* **Your instructions**
Quote every line of the data below as it stands, omitting pictures.

[Source texts of formatted documents]
════════════════════

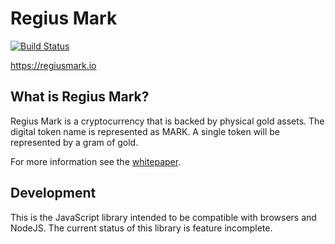 # Regius Mark
[![Build Status](https://travis-ci.com/RegiusMark/regiusmark-js.svg?branch=master)](https://travis-ci.com/RegiusMark/regiusmark-js)

https://regiusmark.io

## What is Regius Mark?

Regius Mark is a cryptocurrency that is backed by physical gold assets. The
digital token name is represented as MARK. A single token will be represented by
a gram of gold.

For more information see the [whitepaper](https://regiusmark.io/whitepaper).

## Development

This is the JavaScript library intended to be compatible with browsers and
NodeJS. The current status of this library is feature incomplete.
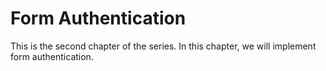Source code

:# Form Authentication
This is the second chapter of the series. In this chapter, we will implement form authentication.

════════════════════

* **Written response**
 # Regius Mark
[![Build Status](https://travis-ci.com/RegiusMark/regiusmark-js.svg?branch=master)](https://travis-ci.com/RegiusMark/regiusmark-js)

https://regiusmark.io

## What is Regius Mark?

Regius Mark is a cryptocurrency that is backed by physical gold assets. The
digital token name is represented as MARK. A single token will be represented by
a gram of gold.

For more information see the [whitepaper](https://regiusmark.io/whitepaper).

## Development

This is the JavaScript library intended to be compatible with browsers and
NodeJS. The current status of this library is feature incomplete.
Source code

:# Form Authentication
This is the second chapter of the series. In this chapter, we will implement form authentication.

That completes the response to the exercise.